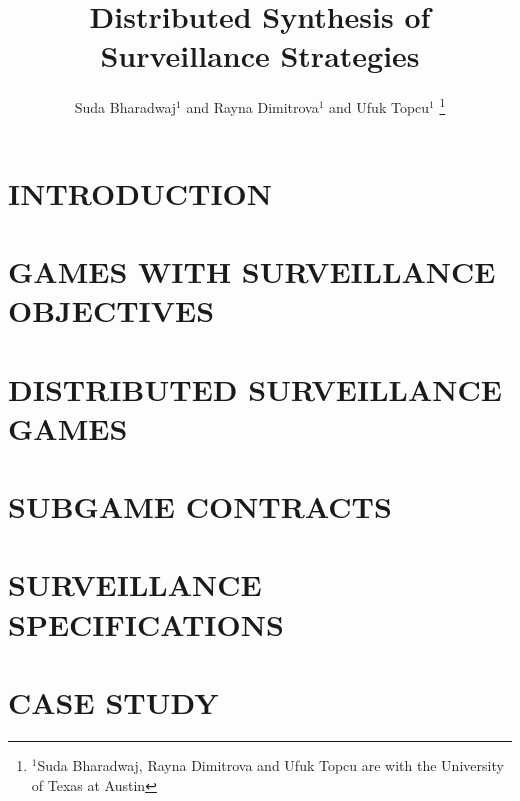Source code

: \documentclass[letterpaper, 10 pt, conference]{ieeeconf}  %
\title{\LARGE \bf Distributed Synthesis of Surveillance Strategies}
\author{Suda Bharadwaj$^{1}$ and Rayna Dimitrova$^{1}$ and Ufuk Topcu$^{1}$%
\thanks{$^{1}$Suda Bharadwaj, Rayna Dimitrova and Ufuk Topcu are with the University of Texas at Austin}%
}
\begin{document}
\maketitle
\thispagestyle{empty}
\pagestyle{empty}


\begin{abstract}

\end{abstract}


\section{INTRODUCTION}




\section{GAMES WITH SURVEILLANCE OBJECTIVES}





\section{DISTRIBUTED SURVEILLANCE GAMES}


\section{SUBGAME CONTRACTS}


\section{SURVEILLANCE SPECIFICATIONS}


\section{CASE STUDY	}\label{sec:experiments}

\end{document}
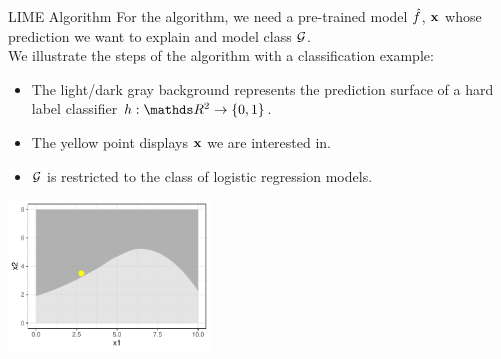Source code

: \documentclass[11pt,compress,t,notes=noshow, aspectratio=169, xcolor=table]{beamer}
\begin{document}
\begin{vbframe}{LIME Algorithm}
		For the algorithm, we need a pre-trained model $\fh$, $\xv$ whose prediction we want to explain and model class $\Gspace$.\\ \vspace{0.5cm}
		We illustrate the steps of the algorithm with a classification example: 
		\begin{itemize}
			\item The light/dark gray background represents the prediction surface of a hard label classifier $h: \R^2 \to \{0, 1\}$.
			\item The yellow point displays $\xv$ we are interested in. 
			\item $\Gspace$ is restricted to the class of logistic regression models. 
		\end{itemize}
		\begin{center}
			\includegraphics[width=0.4\textwidth]{figure/lime2}
		\end{center}
	
\end{vbframe} 
\end{document}
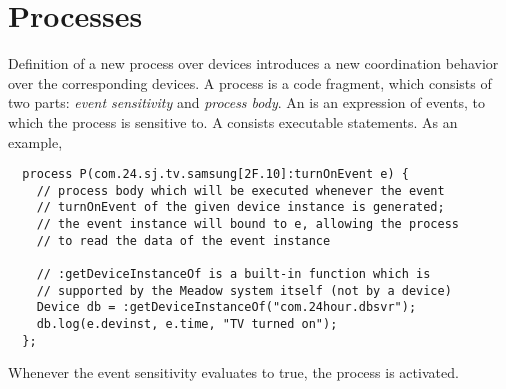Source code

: \documentclass{myproc}
\begin{document}
\section{Processes}\label{sec:proc}
Definition of a new process over devices introduces a new coordination
behavior over the corresponding devices.
A process is a code fragment, which consists of two parts:
{\em event sensitivity\/} and {\em process body\/}. 
An  is an expression of events, 
to which the process is
sensitive to. A  consists executable statements.
As an example,
\begin{verbatim}
  process P(com.24.sj.tv.samsung[2F.10]:turnOnEvent e) {
    // process body which will be executed whenever the event
    // turnOnEvent of the given device instance is generated;
    // the event instance will bound to e, allowing the process
    // to read the data of the event instance

    // :getDeviceInstanceOf is a built-in function which is 
    // supported by the Meadow system itself (not by a device)
    Device db = :getDeviceInstanceOf("com.24hour.dbsvr");
    db.log(e.devinst, e.time, "TV turned on");
  };
\end{verbatim}
Whenever the event sensitivity evaluates to true, the process is
activated. 



\end{document}
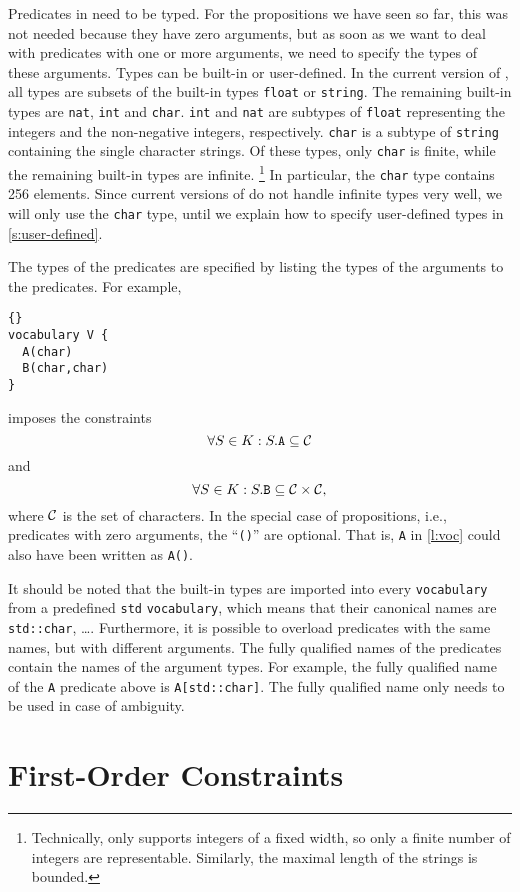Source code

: \documentclass{article}
\begin{document}
Predicates in \idp need to be typed.  For the propositions we have
seen so far, this was not needed because they have zero arguments,
but as soon as we want to deal with predicates with one or more arguments,
we need to specify the types of these arguments.
Types can be built-in or user-defined.
In the current version of \idp, all types are subsets of
the built-in types \texttt{float} or \texttt{string}.
The remaining built-in types are \texttt{nat}, \texttt{int} and
\texttt{char}.  \texttt{int} and \texttt{nat} are subtypes of
\texttt{float} representing the integers and the non-negative
integers, respectively.  \texttt{char} is a subtype of \texttt{string}
containing the single character strings.
Of these types, only \texttt{char} is finite, while the remaining
built-in types are infinite.%
\footnote{Technically, \idp only supports integers of a fixed width,
so only a finite number of integers are representable.  Similarly,
the maximal length of the strings is bounded.}
In particular, the \texttt{char} type contains 256 elements.
Since current versions of \idp do not handle infinite types very well,
we will only use the \texttt{char} type, until we explain how
to specify user-defined types in \autoref{s:user-defined}.

The types of the predicates are specified by listing the types
of the arguments to the predicates.  For example,
\begin{lstlisting}{}
vocabulary V {
  A(char)
  B(char,char)
}
\end{lstlisting}
imposes the constraints
$$
\forall S \in K : S.\mathtt{A} \subseteq {\cal C}
$$
and
$$
\forall S \in K : S.\mathtt{B} \subseteq {\cal C} \times {\cal C}
,
$$
where $\cal C$ is the set of characters.
In the special case of propositions, i.e., predicates with zero arguments,
the ``\texttt{()}'' are optional.  That is, \texttt{A} in \autoref{l:voc}
could also have been written as \texttt{A()}.

It should be noted that the built-in types are imported into
every \texttt{vocabulary} from a predefined \texttt{std} \texttt{vocabulary},
which means that their canonical names are \texttt{std::char}, \ldots.
Furthermore, it is possible to overload predicates with the same names,
but with different arguments.  The fully qualified names of the predicates
contain the names of the argument types.  For example, the
fully qualified name of the \texttt{A} predicate above is
\texttt{A[std::char]}.
The fully qualified name only needs to be used in case of ambiguity.

\section{First-Order Constraints}
\label{s:first-order}
\end{document}
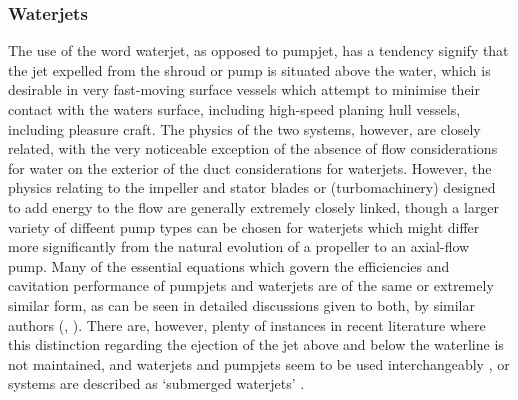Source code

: \documentclass{article}\usepackage[]{graphicx}\usepackage[]{color}
\begin{document}
\subsubsection{Waterjets} \label{waterjets}

The use of the word waterjet, as opposed to pumpjet, has a tendency signify that the jet expelled from the shroud or pump is situated above the water, which is desirable in very fast-moving surface vessels which attempt to minimise their contact with the waters surface, including high-speed planing hull vessels, including pleasure craft.  The physics of the two systems, however, are closely related, with the very noticeable exception of the absence of flow considerations for water on the exterior of the duct considerations for waterjets.  However, the physics relating to the impeller and stator blades or (turbomachinery) designed to add energy to the flow are generally extremely closely linked, though a larger variety of diffeent pump types can be chosen for waterjets which might differ more significantly from the natural evolution of a propeller to an axial-flow pump. Many of the essential equations which govern the efficiencies and cavitation performance of pumpjets and waterjets are of the same or extremely similar form, as can be seen in detailed discussions given to both, by similar authors (\cite{wislicenus1973}, \cite{henderson1964}).  There are, however, plenty of instances in recent literature where this distinction regarding the ejection of the jet above and below the waterline is not maintained, and waterjets and pumpjets seem to be used interchangeably \parencite{abdel2010}, or systems are described as `submerged waterjets' \parencite{buckingham2008submarine}.
\end{document}
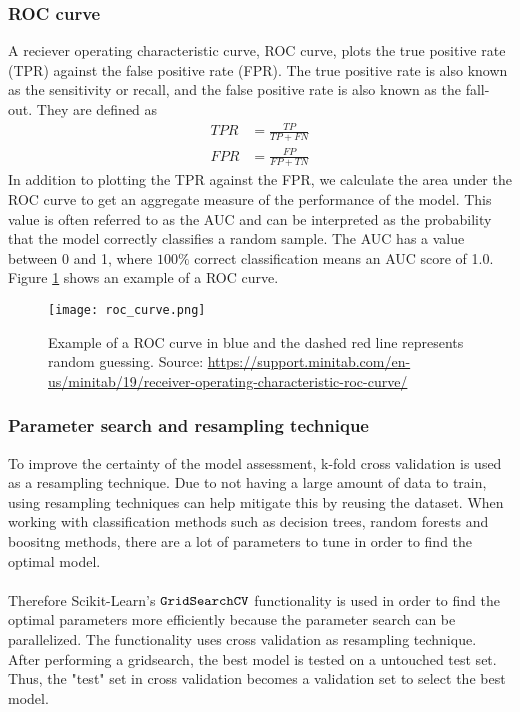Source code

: \documentclass[a4paper,twocolumn]{article}
\begin{document}
\subsubsection{ROC curve}
A reciever operating characteristic curve, ROC curve, plots the true positive rate (TPR) against the false positive rate (FPR). The true positive rate is also known as the sensitivity or recall, and the false positive rate is also known as the fall-out. They are defined as
\begin{align}
    TPR &= \frac{TP}{TP + FN}\\
    FPR &= \frac{FP}{FP + TN}
\end{align}
In addition to plotting the TPR against the FPR, we calculate the area under the ROC curve to get an aggregate measure of the performance of the model. This value is often referred to as the AUC and can be interpreted as the probability that the model correctly classifies a random sample. The AUC has a value between 0 and 1, where $100\%$ correct classification means an AUC score of 1.0. Figure \ref{fig:4} shows an example of a ROC curve.
\begin{figure}[ht]
    \centering
    \texttt{[image: roc\_curve.png]}
    \caption{Example of a ROC curve in blue and the dashed red line represents random guessing. Source: \href{https://support.minitab.com/en-us/minitab/19/help-and-how-to/statistical-modeling/regression/how-to/fit-binary-logistic-model/interpret-the-results/all-statistics-and-graphs/receiver-operating-characteristic-roc-curve/}{https://support.minitab.com/en-us/minitab/19/receiver-operating-characteristic-roc-curve/}}
    \label{fig:4}
\end{figure}
\subsubsection{Parameter search and resampling technique}
To improve the certainty of the model assessment, k-fold cross validation is used as a resampling technique. Due to not having a large amount of data to train, using resampling techniques can help mitigate this by reusing the dataset. When working with classification methods such as decision trees, random forests and boositng methods, there are a lot of parameters to tune in order to find the optimal model. \\
\\
Therefore Scikit-Learn's $\verb"GridSearchCV"$ functionality is used in order to find the optimal parameters more efficiently because the parameter search can be parallelized. The functionality uses cross validation as resampling technique. After performing a gridsearch, the best model is tested on a untouched test set. Thus, the "test" set in cross validation becomes a validation set to select the best model.
\end{document}
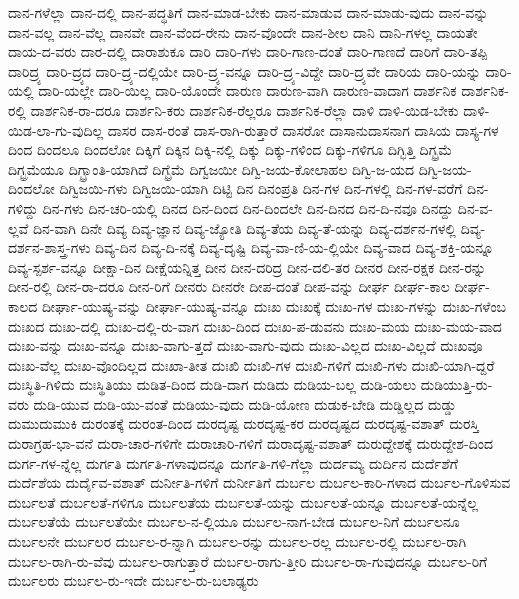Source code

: {ದಾನ-ಗಳೆಲ್ಲಾ
ದಾನ-ದಲ್ಲಿ
ದಾನ-ಪದ್ಧತಿಗೆ
ದಾನ-ಮಾಡ-ಬೇಕು
ದಾನ-ಮಾಡುವ
ದಾನ-ಮಾಡು-ವುದು
ದಾನ-ವನ್ನು
ದಾನ-ವಲ್ಲ
ದಾನ-ವೆಲ್ಲ
ದಾನವೇ
ದಾನ-ವೆಂದ-ರೇನು
ದಾನ-ವೊಂದೇ
ದಾನ-ಶೀಲ
ದಾನಿ
ದಾನಿ-ಗಳಲ್ಲ
ದಾಯತೇ
ದಾಯ-ದ-ವರು
ದಾರ-ದಲ್ಲಿ
ದಾರಾಶುಕೂ
ದಾರಿ
ದಾರಿ-ಗಳು
ದಾರಿ-ಗಾಣ-ದಂತೆ
ದಾರಿ-ಗಾಣದೆ
ದಾರಿಗೆ
ದಾರಿ-ತಪ್ಪಿ
ದಾರಿದ್ರ್ಯ
ದಾರಿ-ದ್ರ್ಯದ
ದಾರಿ-ದ್ರ್ಯ-ದಲ್ಲಿಯೇ
ದಾರಿ-ದ್ರ್ಯ-ವನ್ನೂ
ದಾರಿ-ದ್ರ್ಯ-ವಿದ್ದೇ
ದಾರಿ-ದ್ರ್ಯವೇ
ದಾರಿಯ
ದಾರಿ-ಯನ್ನು
ದಾರಿ-ಯಲ್ಲಿ
ದಾರಿ-ಯಲ್ಲೇ
ದಾರಿ-ಯಿಲ್ಲ
ದಾರಿ-ಯೊಂದೇ
ದಾರುಣ
ದಾರುಣ-ವಾಗಿ
ದಾರುಣ-ವಾದಾಗ
ದಾರ್ಶನಿಕ
ದಾರ್ಶನಿಕ-ರಲ್ಲಿ
ದಾರ್ಶನಿಕ-ರಾ-ದರೂ
ದಾರ್ಶನಿ-ಕರು
ದಾರ್ಶನಿಕ-ರೆಲ್ಲರೂ
ದಾರ್ಶನಿಕ-ರೆಲ್ಲಾ
ದಾಳಿ
ದಾಳಿ-ಯಿಡ-ಬೇಕು
ದಾಳಿ-ಯಿಡ-ಲಾ-ಗು-ವುದಿಲ್ಲ
ದಾಸರ
ದಾಸ-ರಂತೆ
ದಾಸ-ರಾಗಿ-ರುತ್ತಾರೆ
ದಾಸರೋ
ದಾಸಾನುದಾಸನಾಗ
ದಾಸಿಯ
ದಾಸ್ಯ-ಗಳ
ದಿಂದ
ದಿಂದಲೂ
ದಿಂದಲೋ
ದಿಕ್ಕಿಗೆ
ದಿಕ್ಕಿನ
ದಿಕ್ಕಿ-ನಲ್ಲಿ
ದಿಕ್ಕು
ದಿಕ್ಕು-ಗಳಿಂದ
ದಿಕ್ಕು-ಗಳಿಗೂ
ದಿಗ್ಭಿತ್ತಿ
ದಿಗ್ಭ್ರಮೆ
ದಿಗ್ಭ್ರಮೆಯೂ
ದಿಗ್ಭ್ರಾಂತಿ-ಯಾಗಿದೆ
ದಿಗ್ಭ್ರೆಮೆ
ದಿಗ್ವಜಯೀ
ದಿಗ್ವಿ-ಜಯ-ಕೋಲಾಹಲ
ದಿಗ್ವಿ-ಜ-ಯದ
ದಿಗ್ವಿ-ಜಯ-ದಿಂದಲೋ
ದಿಗ್ವಿಜಯಿ-ಗಳು
ದಿಗ್ವಿಜಯಿ-ಯಾಗಿ
ದಿಟ್ಟಿ
ದಿನ
ದಿನಂಪ್ರತಿ
ದಿನ-ಗಳ
ದಿನ-ಗಳಲ್ಲಿ
ದಿನ-ಗಳ-ವರೆಗೆ
ದಿನ-ಗಳಿದ್ದು
ದಿನ-ಗಳು
ದಿನ-ಚರಿ-ಯಲ್ಲಿ
ದಿನದ
ದಿನ-ದಿಂದ
ದಿನ-ದಿಂದಲೇ
ದಿನ-ದಿನದ
ದಿನ-ದಿ-ನವೂ
ದಿನದ್ದು
ದಿನ-ವ-ಲ್ಲವೆ
ದಿನ-ವಾಗಿ
ದಿನೇ
ದಿವ್ಯ
ದಿವ್ಯ-ಜ್ಞಾನ
ದಿವ್ಯ-ಜ್ಯೋತಿ
ದಿವ್ಯ-ತೆಯ
ದಿವ್ಯ-ತೆ-ಯನ್ನು
ದಿವ್ಯ-ದರ್ಶನ-ಗಳಲ್ಲಿ
ದಿವ್ಯ-ದರ್ಶನ-ಶಾಸ್ತ್ರ-ಗಳು
ದಿವ್ಯ-ದಿನ
ದಿವ್ಯ-ದಿ-ನಕ್ಕೆ
ದಿವ್ಯ-ದೃಷ್ಟಿ
ದಿವ್ಯ-ವಾ-ಣಿ-ಯ-ಲ್ಲಿಯೇ
ದಿವ್ಯ-ವಾದ
ದಿವ್ಯ-ಶಕ್ತಿ-ಯನ್ನೂ
ದಿವ್ಯ-ಸ್ಪರ್ಶ-ವನ್ನೂ
ದೀಕ್ಷಾ-ದಿನ
ದೀಕ್ಷೆಯನ್ನಿತ್ತ
ದೀನ
ದೀನ-ದರಿದ್ರ
ದೀನ-ದಲಿ-ತರ
ದೀನರ
ದೀನ-ರಕ್ಷಕ
ದೀನ-ರನ್ನು
ದೀನ-ರಲ್ಲಿ
ದೀನ-ರಾ-ದರೂ
ದೀನ-ರಿಗೆ
ದೀನರು
ದೀನರೇ
ದೀಪ-ದಂತೆ
ದೀಪ-ವನ್ನು
ದೀರ್ಘ
ದೀರ್ಘ-ಕಾಲ
ದೀರ್ಘ-ಕಾಲದ
ದೀರ್ಘಾ-ಯುಷ್ಯ-ವನ್ನು
ದೀರ್ಘಾ-ಯುಷ್ಯ-ವನ್ನೂ
ದುಃಖ
ದುಃಖಕ್ಕೆ
ದುಃಖ-ಗಳ
ದುಃಖ-ಗಳನ್ನು
ದುಃಖ-ಗಳೆಂಬ
ದುಃಖದ
ದುಃಖ-ದಲ್ಲಿ
ದುಃಖ-ದಲ್ಲಿ-ರು-ವಾಗ
ದುಃಖ-ದಿಂದ
ದುಃಖ-ಪ-ಡುವನು
ದುಃಖ-ಮಯ
ದುಃಖ-ಮಯ-ವಾದ
ದುಃಖ-ವನ್ನು
ದುಃಖ-ವನ್ನೂ
ದುಃಖ-ವಾಗು-ತ್ತದೆ
ದುಃಖ-ವಾಗು-ವುದು
ದುಃಖ-ವಿಲ್ಲದ
ದುಃಖ-ವಿಲ್ಲದೆ
ದುಃಖವೂ
ದುಃಖ-ವೆಲ್ಲ
ದುಃಖ-ವೊಂದಿಲ್ಲದ
ದುಃಖಾ-ತೀತ
ದುಃಖಿ
ದುಃಖಿ-ಗಳ
ದುಃಖಿ-ಗಳಿಗೆ
ದುಃಖಿ-ಗಳು
ದುಃಖಿ-ಯಾಗಿ-ದ್ದರೆ
ದುಃಸ್ಥಿತಿ-ಗಿಳಿದು
ದುಃಸ್ಥಿತಿಯು
ದುಡಿತ-ದಿಂದ
ದುಡಿ-ದಾಗ
ದುಡಿದು
ದುಡಿಯ-ಬಲ್ಲ
ದುಡಿ-ಯಲು
ದುಡಿಯುತ್ತಿ-ರು-ವರು
ದುಡಿ-ಯುವ
ದುಡಿ-ಯು-ವಂತೆ
ದುಡಿಯು-ವುದು
ದುಡಿ-ಯೋಣ
ದುಡುಕ-ಬೇಡಿ
ದುಡ್ಡಿಲ್ಲದ
ದುಡ್ಡು
ದುಮುದುಮುಕಿ
ದುರಂತಕ್ಕೆ
ದುರಂತ-ದಿಂದ
ದುರದೃಷ್ಟ
ದುರದೃಷ್ಟ-ಕರ
ದುರದೃಷ್ಟದ
ದುರದೃಷ್ಟ-ವಶಾತ್
ದುರಸ್ತಿ
ದುರಾಗ್ರಹ-ಭಾ-ವನೆ
ದುರಾ-ಚಾರ-ಗಳಿಗೇ
ದುರಾಚಾರಿ-ಗಳಿಗೆ
ದುರಾದೃಷ್ಟ-ವಶಾತ್
ದುರುದ್ದೇಶಕ್ಕೆ
ದುರುದ್ದೇಶ-ದಿಂದ
ದುರ್ಗ-ಗಳ-ನ್ನೆಲ್ಲ
ದುರ್ಗತಿ
ದುರ್ಗತಿ-ಗಳಾವುದನ್ನೂ
ದುರ್ಗತಿ-ಗಳಿ-ಗೆಲ್ಲಾ
ದುರ್ದಮ್ಯ
ದುರ್ದಿನ
ದುರ್ದೆಶೆಗೆ
ದುರ್ದೆಶೆಯ
ದುರ್ದೈವ-ವಶಾತ್
ದುರ್ನೀತಿ-ಗಳಿಗೆ
ದುರ್ನೀತಿಗೆ
ದುರ್ಬಲ
ದುರ್ಬಲ-ಕಾರಿ-ಗಳಾದ
ದುರ್ಬಲ-ಗೊಳಿಸುವ
ದುರ್ಬಲತೆ
ದುರ್ಬಲತೆ-ಗಳಿಗೂ
ದುರ್ಬಲತೆಯ
ದುರ್ಬಲತೆ-ಯನ್ನು
ದುರ್ಬಲತೆ-ಯನ್ನೂ
ದುರ್ಬಲತೆ-ಯನ್ನೆಲ್ಲ
ದುರ್ಬಲತೆಯೆ
ದುರ್ಬಲತೆಯೇ
ದುರ್ಬಲ-ನ-ಲ್ಲಿಯೂ
ದುರ್ಬಲ-ನಾಗ-ಬೇಡ
ದುರ್ಬಲ-ನಿಗೆ
ದುರ್ಬಲನೂ
ದುರ್ಬಲನೇ
ದುರ್ಬಲರ
ದುರ್ಬಲ-ರ-ನ್ನಾಗಿ
ದುರ್ಬಲ-ರನ್ನು
ದುರ್ಬಲ-ರಲ್ಲ
ದುರ್ಬಲ-ರಲ್ಲಿ
ದುರ್ಬಲ-ರಾಗಿ
ದುರ್ಬಲ-ರಾಗಿ-ರು-ವೆವು
ದುರ್ಬಲ-ರಾಗುತ್ತಾರೆ
ದುರ್ಬಲ-ರಾಗು-ತ್ತೀರಿ
ದುರ್ಬಲ-ರಾ-ಗುವುದನ್ನೂ
ದುರ್ಬಲ-ರಿಗೆ
ದುರ್ಬಲರು
ದುರ್ಬಲ-ರು-ಇದೇ
ದುರ್ಬಲ-ರು-ಬಲಾಢ್ಯರು
}

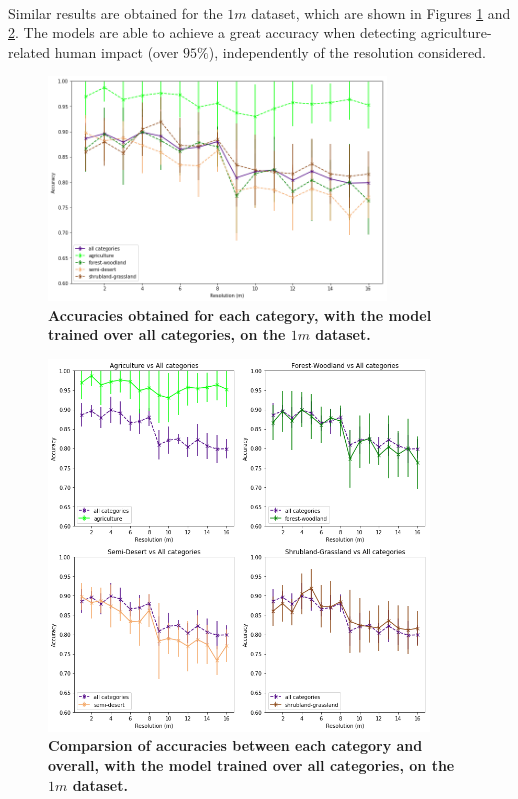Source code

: \

Similar results are obtained for the $1m$ dataset, which are shown in Figures \ref{fig:acc_all_cat_1m} and \ref{fig:acc_by_cat_1m}. The models are able to achieve a great accuracy when detecting agriculture-related human impact (over $95\%$), independently of the resolution considered.

\begin{figure}[H]
	\centering
	\includegraphics[width=0.8\textwidth]{Figures/results/acc_res_all_categories_1m.png}
	\captionsetup{width=1\linewidth}
	\caption{\textbf{Accuracies obtained for each category, with the model trained over all categories, on the $1m$ dataset.}}
	\label{fig:acc_all_cat_1m}
\end{figure}

\begin{figure}[H]
	\centering
	\includegraphics[width=0.9\textwidth]{Figures/results/acc_res_by_category_1m.png}
	\captionsetup{width=1\linewidth}
	\caption{\textbf{Comparsion of accuracies between each category and overall, with the model trained over all categories, on the $1m$ dataset.}}
	\label{fig:acc_by_cat_1m}
\end{figure}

————

> [ASSIGNED TASK]: When a line in the listing has the word "obtained", return that line.

> [ANSWER FOR THIS EXERCISE]:
Similar results are obtained for the $1m$ dataset, which are shown in Figures \ref{fig:acc_all_cat_1m} and \ref{fig:acc_by_cat_1m}. The models are able to achieve a great accuracy when detecting agriculture-related human impact (over $95\%$), independently of the resolution considered.
	\caption{\textbf{Accuracies obtained for each category, with the model trained over all categories, on the $1m$ dataset.}}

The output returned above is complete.